Le défi sans doute le plus difficile à relever mais aussi celui qui est potentiellement le plus prometteur est celui de l'approfondissement de la coopération UE-Russie. Face à deux acteurs en constante transformation, comment faire en sorte que chacun ne se replie pas sur sa dynamique interne ? Un début de solution consiste à concentrer les efforts de coopération sur des projets structurants dans des domaines clés.
- J'ai déjà évoqué le domaine de l'énergie. Le caractère essentiel de ce secteur pour l'ensemble de la relation est devenu une sorte de poncif de la relation UE-Russie. Et pourtant les moyens financiers et humains mis en oeuvre pour approfondir la coopération dans ce secteur n'ont jusqu'à présent pas été à la hauteur de l'enjeu. L'Union européenne souhaite par ailleurs que la Russie soit partie prenante au projet ITER dont la mise en oeuvre devrait être lancée dans les prochains mois sur le site de Cadarache.
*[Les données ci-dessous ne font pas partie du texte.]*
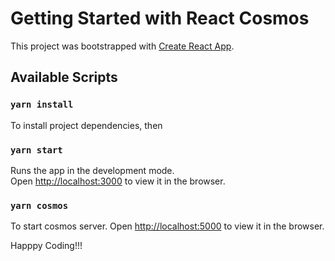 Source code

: # Getting Started with React Cosmos

This project was bootstrapped with [Create React App](https://github.com/facebook/create-react-app).

## Available Scripts

### `yarn install` 

To install project dependencies, then


### `yarn start`

Runs the app in the development mode.\
Open [http://localhost:3000](http://localhost:3000) to view it in the browser.

### `yarn cosmos` 

To start cosmos server.
Open [http://localhost:5000](http://localhost:5000) to view it in the browser.

Happpy Coding!!!
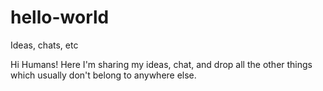 # hello-world
Ideas, chats, etc

Hi Humans!
Here I'm sharing my ideas, chat, and drop all the other things which usually don't belong to anywhere else.
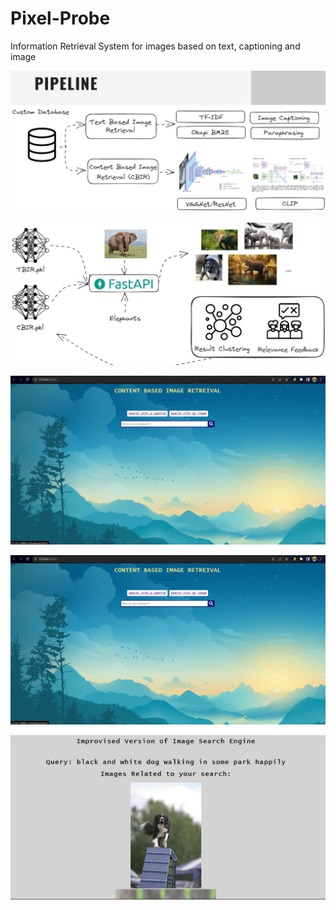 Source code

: # Pixel-Probe
Information Retrieval System for images based on text, captioning and image

![](https://github.com/Lagstill/Pixel-Probe/blob/main/Images/Screenshot%202023-10-30%20164345.png)


![](https://github.com/Lagstill/Pixel-Probe/blob/main/Images/Screenshot%202023-10-30%20164359.png)

![](https://github.com/Lagstill/Pixel-Probe/blob/main/Images/Screenshot%202023-10-30%20164626.png)

![](https://github.com/Lagstill/Pixel-Probe/blob/main/Images/Screenshot%202023-10-30%20164626.png)


![](https://github.com/Lagstill/Pixel-Probe/blob/main/Images/Screenshot%202023-10-30%20165121.png)


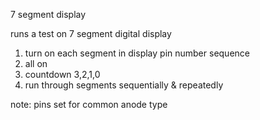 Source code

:  7 segment display 

  runs a test on 7 segment digital display
  
  1) turn on each segment in display pin number sequence
  2) all on
  3) countdown 3,2,1,0
  4) run through segments sequentially & repeatedly
  
  note: pins set for common anode type
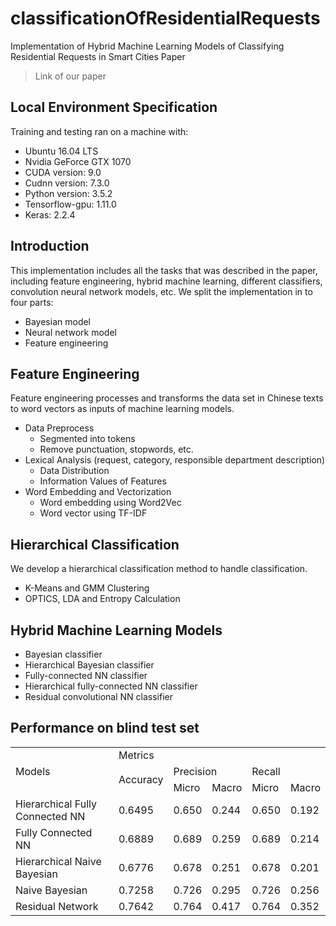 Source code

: # classificationOfResidentialRequests

Implementation of Hybrid Machine Learning Models of Classifying Residential Requests in Smart Cities Paper
> Link of our paper

## Local Environment Specification
Training and testing ran on a machine with:
- Ubuntu 16.04 LTS
- Nvidia GeForce GTX 1070
- CUDA version: 9.0
- Cudnn version: 7.3.0
- Python version: 3.5.2
- Tensorflow-gpu: 1.11.0
- Keras: 2.2.4

## Introduction
This implementation includes all the tasks that was described in the paper, including feature engineering, hybrid machine learning, different classifiers, convolution neural network models, etc. We split the implementation in to four parts:
- Bayesian model
- Neural network model
- Feature engineering
 
## Feature Engineering
Feature engineering processes and transforms the data set in Chinese texts to word vectors as inputs of machine learning models. 
- Data Preprocess
	- Segmented into tokens
	- Remove punctuation, stopwords, etc.
- Lexical Analysis (request, category, responsible department description)
	- Data Distribution
	- Information Values of Features
- Word Embedding and Vectorization
	- Word embedding using Word2Vec 
	- Word vector using TF-IDF
## Hierarchical Classification 
We develop a hierarchical classification method to handle classification.
- K-Means and GMM Clustering
- OPTICS, LDA and Entropy Calculation
## Hybrid Machine Learning Models
- Bayesian classifier
- Hierarchical Bayesian classifier
- Fully-connected NN classifier
- Hierarchical fully-connected NN classifier
- Residual convolutional NN classifier
## Performance on blind test set
<table>
    <tr>
        <td rowspan="3">Models</td>
        <td colspan="5">Metrics <br></td>
    </tr>
    <tr>
        <td rowspan="2">Accuracy</td>
        <td colspan="2">Precision</td>
        <td colspan="2">Recall</td>
    </tr>
    <tr>
        <td>Micro</td>
        <td>Macro</td>
        <td>Micro</td>
        <td>Macro</td>
    </tr>
    <tr>
        <td>Hierarchical Fully Connected NN</td>
        <td>0.6495</td>
        <td>0.650</td>
        <td>0.244</td>
        <td>0.650 <br></td>
        <td>0.192 <br></td>
    </tr>
    <tr>
        <td>Fully Connected NN</td>
        <td>0.6889</td>
        <td>0.689 <br></td>
        <td>0.259 <br></td>
        <td>0.689 <br></td>
        <td>0.214 <br></td>
    </tr>
    <tr>
        <td>Hierarchical Naive Bayesian</td>
        <td>0.6776</td>
        <td>0.678 <br></td>
        <td>0.251 <br></td>
        <td>0.678 <br></td>
        <td>0.201 <br></td>
    </tr>
    <tr>
        <td>Naive Bayesian</td>
        <td>0.7258 <br></td>
        <td>0.726 <br></td>
        <td>0.295 <br></td>
        <td>0.726 <br></td>
        <td>0.256 <br></td>
    </tr>
    <tr>
        <td>Residual Network</td>
        <td>0.7642</td>
        <td>0.764 <br></td>
        <td>0.417 <br></td>
        <td>0.764 <br></td>
        <td>0.352 <br></td>
    </tr>
</table>
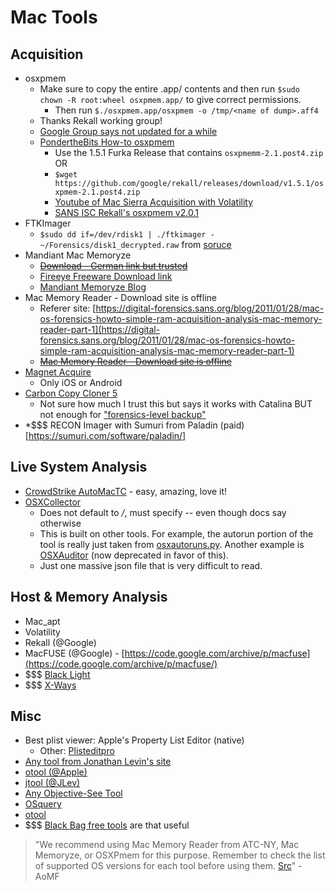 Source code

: # Mac Tools
  
## Acquisition

- osxpmem
  - Make sure to copy the entire .app/ contents and then run `$sudo chown -R root:wheel osxpmem.app/` to give correct permissions.
    - Then run `$./osxpmem.app/osxpmem -o /tmp/<name of dump>.aff4`
  - Thanks Rekall working group!
  - [Google Group says not updated for a while](https://groups.google.com/forum/#!topic/rekall-discuss/fUvzOERzQMw)
  - [PondertheBits How-to osxpmem](https://ponderthebits.com/2017/02/osx-mac-memory-acquisition-and-analysis-using-osxpmem-and-volatility/)
    - Use the 1.5.1 Furka Release that contains `osxpmemm-2.1.post4.zip` OR
    - `$wget https://github.com/google/rekall/releases/download/v1.5.1/osxpmem-2.1.post4.zip`
    - [Youtube of Mac Sierra Acquisition with Volatility](https://www.youtube.com/watch?v=wmU3MlHZxg8)
    - [SANS ISC Rekall's osxpmem v2.0.1](https://isc.sans.edu/forums/diary/An+Introduction+to+Mac+memory+forensics/20989/)
- FTKImager
  - `$sudo dd if=/dev/rdisk1 | ./ftkimager - ~/Forensics/disk1_decrypted.raw` from [soruce](https://medium.com/@bromiley/imaging-with-apple-ftkimager-c529c174497a)
- Mandiant Mac Memoryze
  - ~~[Download - German link but trusted](https://www.fireeye.com/services/freeware/memoryze-for-the-mac.html)~~
  - [Fireeye Freeware Download link](https://www.fireeye.com/services/freeware/memoryze.html)
  - [Mandiant Memoryze Blog](https://digital-forensics.sans.org/blog/2010/11/08/digital-forensics-howto-memory-analysis-mandiant-memoryze)
- Mac Memory Reader - Download site is offline
  - Referer site: [https://digital-forensics.sans.org/blog/2011/01/28/mac-os-forensics-howto-simple-ram-acquisition-analysis-mac-memory-reader-part-1](https://digital-forensics.sans.org/blog/2011/01/28/mac-os-forensics-howto-simple-ram-acquisition-analysis-mac-memory-reader-part-1)
  - [~~Mac Memory Reader - Download site is offline~~](https://digital-forensics.sans.org/blog/2011/01/28/mac-os-forensics-howto-simple-ram-acquisition-analysis-mac-memory-reader-part-1)
- [Magnet Acquire](https://www.magnetforensics.com/resources/magnet-acquire/)
  - Only iOS or Android
- [Carbon Copy Cloner 5](https://bombich.com/)
  - Not sure how much I trust this but says it works with Catalina BUT not enough for ["forensics-level backup"](https://bombich.com/kb/ccc3/block-level-copy)
- *$$$ RECON Imager with Sumuri from Paladin (paid)[https://sumuri.com/software/paladin/]

## Live System Analysis

- [CrowdStrike AutoMacTC](https://github.com/CrowdStrike/automactc) - easy, amazing, love it!
- [OSXCollector](https://github.com/Yelp/osxcollector)
  - Does not default to */*, must specify -- even though docs say otherwise
  - This is built on other tools. For example, the autorun portion of the tool is really just taken from [osxautoruns.py](https://micksmix.wordpress.com/2011/06/29/mac-os-x-auto-run-locations/). Another example is [OSXAuditor](https://github.com/jipegit/OSXAuditor) (now deprecated in favor of this).
  - Just one massive json file that is very difficult to read.

## Host & Memory Analysis

- Mac_apt
- Volatility
- Rekall (@Google)  
- MacFUSE (@Google) - [https://code.google.com/archive/p/macfuse](https://code.google.com/archive/p/macfuse/)
- $$$ [Black Light](https://www.blackbagtech.com/products/blacklight/) 
- $$$ [X-Ways](https://www.x-ways.net/)

## Misc

- Best plist viewer: Apple's Property List Editor (native)
  - Other: [Plisteditpro](https://www.fatcatsoftware.com/plisteditpro/) 
- [Any tool from Jonathan Levin's site](newosxbook.com/tools)
- [otool (@Apple)](https://www.unix.com/man-page/osx/1/otool/)
- [jtool (@JLev)](http://www.newosxbook.com/tools/jtool.html)
- [Any Objective-See Tool](https://objective-see.com/products.html)
- [OSquery](https://github.com/osquery/osquery)
- [otool](https://github.com/gdbinit/otool-ng)
- $$$ [Black Bag free tools](https://www.blackbagtech.com/resources/free-tools/) are that useful

> "We recommend using Mac Memory Reader from ATC-NY, Mac Memoryze, or OSXPmem for this purpose. Remember to check the list of supported OS versions for each tool before using them. [Src](https://github.com/volatilityfoundation/volatility/wiki/Mac)" - AoMF

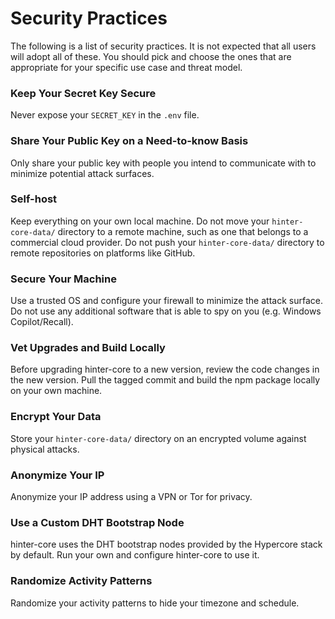 # Security Practices

The following is a list of security practices.
It is not expected that all users will adopt all of these.
You should pick and choose the ones that are appropriate for your specific use case and threat model.

### Keep Your Secret Key Secure

Never expose your `SECRET_KEY` in the `.env` file.

### Share Your Public Key on a Need-to-know Basis

Only share your public key with people you intend to communicate with to minimize potential attack surfaces.

### Self-host

Keep everything on your own local machine.
Do not move your `hinter-core-data/` directory to a remote machine, such as one that belongs to a commercial cloud provider.
Do not push your `hinter-core-data/` directory to remote repositories on platforms like GitHub.

### Secure Your Machine

Use a trusted OS and configure your firewall to minimize the attack surface.
Do not use any additional software that is able to spy on you (e.g. Windows Copilot/Recall).

### Vet Upgrades and Build Locally

Before upgrading hinter-core to a new version, review the code changes in the new version.
Pull the tagged commit and build the npm package locally on your own machine.

### Encrypt Your Data

Store your `hinter-core-data/` directory on an encrypted volume against physical attacks.

### Anonymize Your IP

Anonymize your IP address using a VPN or Tor for privacy.

### Use a Custom DHT Bootstrap Node

hinter-core uses the DHT bootstrap nodes provided by the Hypercore stack by default.
Run your own and configure hinter-core to use it.

### Randomize Activity Patterns

Randomize your activity patterns to hide your timezone and schedule.
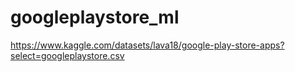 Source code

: # googleplaystore_ml

https://www.kaggle.com/datasets/lava18/google-play-store-apps?select=googleplaystore.csv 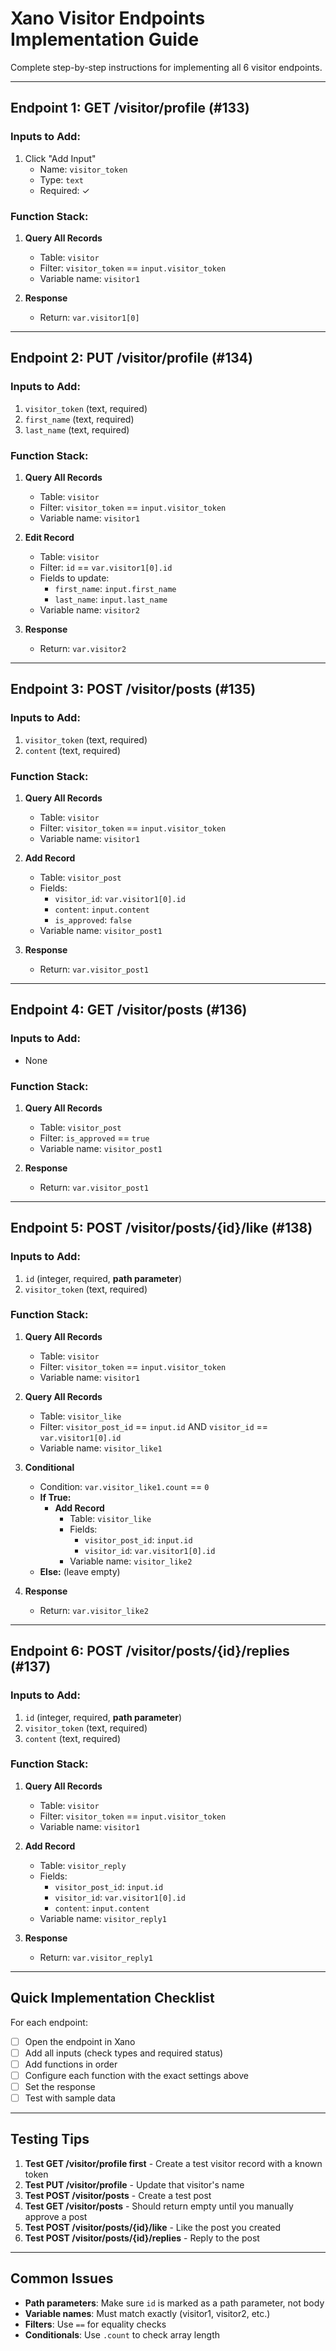 # Xano Visitor Endpoints Implementation Guide

Complete step-by-step instructions for implementing all 6 visitor endpoints.

---

## Endpoint 1: GET /visitor/profile (#133)

### Inputs to Add:
1. Click "Add Input"
   - Name: `visitor_token`
   - Type: `text`
   - Required: ✓

### Function Stack:
1. **Query All Records**
   - Table: `visitor`
   - Filter: `visitor_token` == `input.visitor_token`
   - Variable name: `visitor1`

2. **Response**
   - Return: `var.visitor1[0]`

---

## Endpoint 2: PUT /visitor/profile (#134)

### Inputs to Add:
1. `visitor_token` (text, required)
2. `first_name` (text, required)
3. `last_name` (text, required)

### Function Stack:
1. **Query All Records**
   - Table: `visitor`
   - Filter: `visitor_token` == `input.visitor_token`
   - Variable name: `visitor1`

2. **Edit Record**
   - Table: `visitor`
   - Filter: `id` == `var.visitor1[0].id`
   - Fields to update:
     - `first_name`: `input.first_name`
     - `last_name`: `input.last_name`
   - Variable name: `visitor2`

3. **Response**
   - Return: `var.visitor2`

---

## Endpoint 3: POST /visitor/posts (#135)

### Inputs to Add:
1. `visitor_token` (text, required)
2. `content` (text, required)

### Function Stack:
1. **Query All Records**
   - Table: `visitor`
   - Filter: `visitor_token` == `input.visitor_token`
   - Variable name: `visitor1`

2. **Add Record**
   - Table: `visitor_post`
   - Fields:
     - `visitor_id`: `var.visitor1[0].id`
     - `content`: `input.content`
     - `is_approved`: `false`
   - Variable name: `visitor_post1`

3. **Response**
   - Return: `var.visitor_post1`

---

## Endpoint 4: GET /visitor/posts (#136)

### Inputs to Add:
- None

### Function Stack:
1. **Query All Records**
   - Table: `visitor_post`
   - Filter: `is_approved` == `true`
   - Variable name: `visitor_post1`

2. **Response**
   - Return: `var.visitor_post1`

---

## Endpoint 5: POST /visitor/posts/{id}/like (#138)

### Inputs to Add:
1. `id` (integer, required, **path parameter**)
2. `visitor_token` (text, required)

### Function Stack:
1. **Query All Records**
   - Table: `visitor`
   - Filter: `visitor_token` == `input.visitor_token`
   - Variable name: `visitor1`

2. **Query All Records**
   - Table: `visitor_like`
   - Filter: `visitor_post_id` == `input.id` AND `visitor_id` == `var.visitor1[0].id`
   - Variable name: `visitor_like1`

3. **Conditional**
   - Condition: `var.visitor_like1.count` == `0`
   - **If True:**
     - **Add Record**
       - Table: `visitor_like`
       - Fields:
         - `visitor_post_id`: `input.id`
         - `visitor_id`: `var.visitor1[0].id`
       - Variable name: `visitor_like2`
   - **Else:** (leave empty)

4. **Response**
   - Return: `var.visitor_like2`

---

## Endpoint 6: POST /visitor/posts/{id}/replies (#137)

### Inputs to Add:
1. `id` (integer, required, **path parameter**)
2. `visitor_token` (text, required)
3. `content` (text, required)

### Function Stack:
1. **Query All Records**
   - Table: `visitor`
   - Filter: `visitor_token` == `input.visitor_token`
   - Variable name: `visitor1`

2. **Add Record**
   - Table: `visitor_reply`
   - Fields:
     - `visitor_post_id`: `input.id`
     - `visitor_id`: `var.visitor1[0].id`
     - `content`: `input.content`
   - Variable name: `visitor_reply1`

3. **Response**
   - Return: `var.visitor_reply1`

---

## Quick Implementation Checklist

For each endpoint:
- [ ] Open the endpoint in Xano
- [ ] Add all inputs (check types and required status)
- [ ] Add functions in order
- [ ] Configure each function with the exact settings above
- [ ] Set the response
- [ ] Test with sample data

---

## Testing Tips

1. **Test GET /visitor/profile first** - Create a test visitor record with a known token
2. **Test PUT /visitor/profile** - Update that visitor's name
3. **Test POST /visitor/posts** - Create a test post
4. **Test GET /visitor/posts** - Should return empty until you manually approve a post
5. **Test POST /visitor/posts/{id}/like** - Like the post you created
6. **Test POST /visitor/posts/{id}/replies** - Reply to the post

---

## Common Issues

- **Path parameters**: Make sure `id` is marked as a path parameter, not body
- **Variable names**: Must match exactly (visitor1, visitor2, etc.)
- **Filters**: Use `==` for equality checks
- **Conditionals**: Use `.count` to check array length
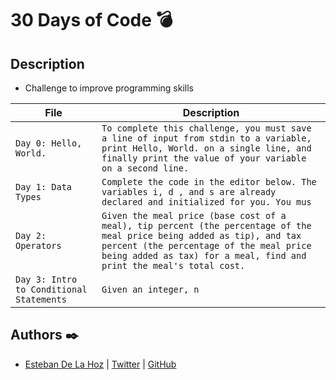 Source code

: # 30 Days of Code :bomb:

## Description 
- Challenge to improve programming skills




| File                             |   Description                                                                                     |
| -------------------------------- | ------------------------------------------------------------------------------------------------ |
| `Day 0: Hello, World.`            | `To complete this challenge, you must save a line of input from stdin to a variable, print Hello, World. on a single line, and finally print the value of your variable on a second line.`                                              |
| `Day 1: Data Types`           | `Complete the code in the editor below. The variables i, d , and s are already declared and initialized for you. You mus`                             |
| `Day 2: Operators`    | `Given the meal price (base cost of a meal), tip percent (the percentage of the meal price being added as tip), and tax percent (the percentage of the meal price being added as tax) for a meal, find and print the meal's total cost.`                      |
| `Day 3: Intro to Conditional Statements`         | `Given an integer, n`|

## Authors :black_nib:

- [Esteban De La Hoz](https://www.linkedin.com/in/esteban-de-la-hoz-romero-b6270017b/) | [Twitter](https://twitter.com/Esteban18911) | [GitHub](https://github.com/Esteban18911)
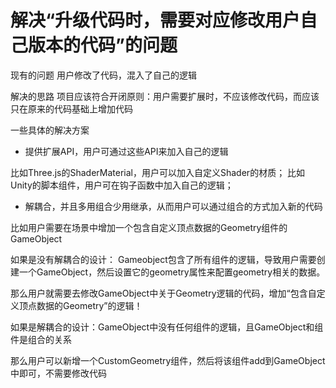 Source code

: # 解决“升级代码时，需要对应修改用户自己版本的代码”的问题

现有的问题
用户修改了代码，混入了自己的逻辑



解决的思路
项目应该符合开闭原则：用户需要扩展时，不应该修改代码，而应该只在原来的代码基础上增加代码



一些具体的解决方案

- 提供扩展API，用户可通过这些API来加入自己的逻辑

比如Three.js的ShaderMaterial，用户可以加入自定义Shader的材质；
比如Unity的脚本组件，用户可在钩子函数中加入自己的逻辑；

- 解耦合，并且多用组合少用继承，从而用户可以通过组合的方式加入新的代码

比如用户需要在场景中增加一个包含自定义顶点数据的Geometry组件的GameObject


如果是没有解耦合的设计： Gameobject包含了所有组件的逻辑，导致用户需要创建一个GameObject，然后设置它的geometry属性来配置geometry相关的数据。

那么用户就需要去修改GameObject中关于Geometry逻辑的代码，增加“包含自定义顶点数据的Geometry”的逻辑！



如果是解耦合的设计：GameObject中没有任何组件的逻辑，且GameObject和组件是组合的关系

那么用户可以新增一个CustomGeometry组件，然后将该组件add到GameObject中即可，不需要修改代码

<!-- 
 GameObject -> Geometry

 CustomGeometry

 GameObject.add(CustomGeometry)

 pbrmaterial

 lightmaterial


 CustomGeometryGameObject GameObjet

 PBRMaterialGameObject


 PBRMaterialCUstomGameObject --> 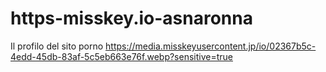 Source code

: # https-misskey.io-asnaronna
Il profilo del sito porno
https://media.misskeyusercontent.jp/io/02367b5c-4edd-45db-83af-5c5eb663e76f.webp?sensitive=true
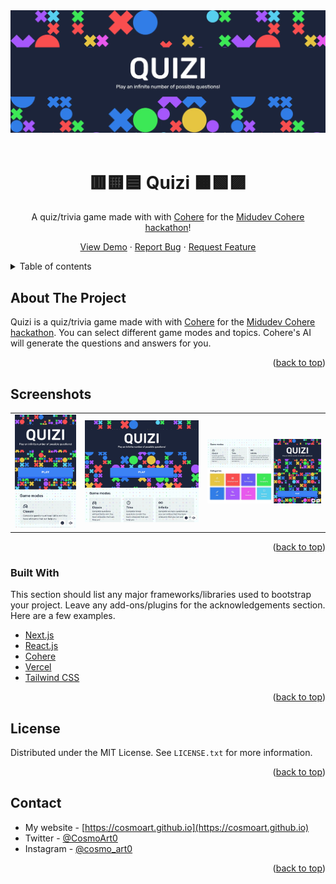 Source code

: <div id="top"></div>

<!-- PROJECT LOGO -->
<div align="center">
<a href="https://quizi.vercel.app"><img src="./readme/header.webp" alt="Instagram" /></a>
<br/>
<br />

  # 🟥🟨🟦 Quizi 🟧🟩🟪

A quiz/trivia game made with with [Cohere](https://midu.link/ia) for the [Midudev Cohere hackathon](https://github.com/midudev/midu-cohere-hackathon)!

  <a href="https://quizi.vercel.app">View Demo</a>
  ·
  <a href="https://github.com/cosmoart/quiz-game">Report Bug</a>
  ·
  <a href="https://github.com/cosmoart/quiz-game">Request Feature</a>
</div>



<!-- TABLE OF CONTENTS -->
<details>
<summary>Table of contents</summary>

- [About The Project](#about-the-project)
- [Screenshots](#screenshots)
- [Built With](#built-with)
- [License](#license)
- [Contact](#contact)
</details>

<!-- ABOUT THE PROJECT -->
## About The Project

Quizi is a quiz/trivia game made with with [Cohere](https://midu.link/ia) for the [Midudev Cohere hackathon](https://github.com/midudev/midu-cohere-hackathon). You can select different game modes and topics. Cohere's AI will generate the questions and answers for you.

<p align="right">(<a href="#top">back to top</a>)</p>


<!-- SCREENSHOTS -->
## Screenshots

<table>
    <tr>
      <td>
          <img src="./readme/mobile.webp" width="100%" title="Mobile solution"  />
      </td>
      <td>
          <img src="./readme/tablet.webp" width="100%" title="Tablet solution"/>
      </td>
      <td>
          <img src="./readme/desktop.webp" width="100%" title="Desktop solution"/>
      </td>
    </tr>
</table>

<p align="right">(<a href="#top">back to top</a>)</p>


### Built With

This section should list any major frameworks/libraries used to bootstrap your project. Leave any add-ons/plugins for the acknowledgements section. Here are a few examples.

* [Next.js](https://nextjs.org/)
* [React.js](https://reactjs.org/)
* [Cohere](https://midu.link/ia)
* [Vercel](https://vercel.com/)
* [Tailwind CSS](https://tailwindcss.com/)

<p align="right">(<a href="#top">back to top</a>)</p>


<!-- LICENSE -->
## License

Distributed under the MIT License. See `LICENSE.txt` for more information.

<p align="right">(<a href="#top">back to top</a>)</p>



<!-- CONTACT -->
## Contact

-   My website - [https://cosmoart.github.io](https://cosmoart.github.io)
-   Twitter - [@CosmoArt0](https://twitter.com/cosmoart0)
-   Instagram - [@cosmo_art0](https://www.instagram.com/cosmo_art0/)

<p align="right">(<a href="#top">back to top</a>)</p>
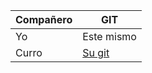 | Compañero  | GIT |
| ---- | ---- |
| Yo | Este mismo  |
| Curro | [Su git](https://github.com/Fmmf98)  |
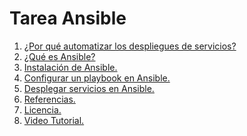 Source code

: # Tarea Ansible
1. [¿Por qué automatizar los despliegues de servicios?]()
2. [¿Qué es Ansible?]()
3. [Instalación de Ansible.]()
4. [Configurar un playbook en Ansible.]()
5. [Desplegar servicios en Ansible.]()
6. [Referencias.]()
7. [Licencia.]()
8. [Video Tutorial.]()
- Deuxième domaine structurant, la coopération en matière aéronautique et spatiale. Nous devons travailler à la compatibilité et la complémentarité de Galileo et de Glonass et développer un véritable espace aérien ouvert, notamment en réglant la question des droits de survol transsibériens. De nouvelles étapes importantes ont récemment été franchies dans le domaine spatial avec la signature d'un accord pour le lancement de fusées Soyouz depuis le pas de tir de Kourou, ainsi que d'un accord relatif au développement d'un lanceur futur devant prendre la relève du lanceur lourd Ariane-5 ECA.
- L'espace commun de liberté, de sécurité et de justice doit réaliser l'équilibre difficile de créer un espace où Russes et Européens se sentent en sécurité tout en pouvant se déplacer, sans barrières inutiles et sans contraintes artificielles. Dans ce cadre, les négociations sur la facilitation des visas représentent un enjeu essentiel qui concernent directement les citoyens de l'Union européenne et ceux de Russie. Nous espérons que le Sommet de Moscou sera l'occasion de finaliser cette négociation entre la Russie et les pays de l'Union européenne. Mais ce ne doit être qu'une étape vers l'objectif de plus grande facilitation de circulation pour les citoyens. Je ne vous le cacherai pas, cet objectif de long terme nécessitera de part et d'autres d'importantes adaptations en ce qui concerne les exigences de visas mais aussi les contraintes liées à l'enregistrement.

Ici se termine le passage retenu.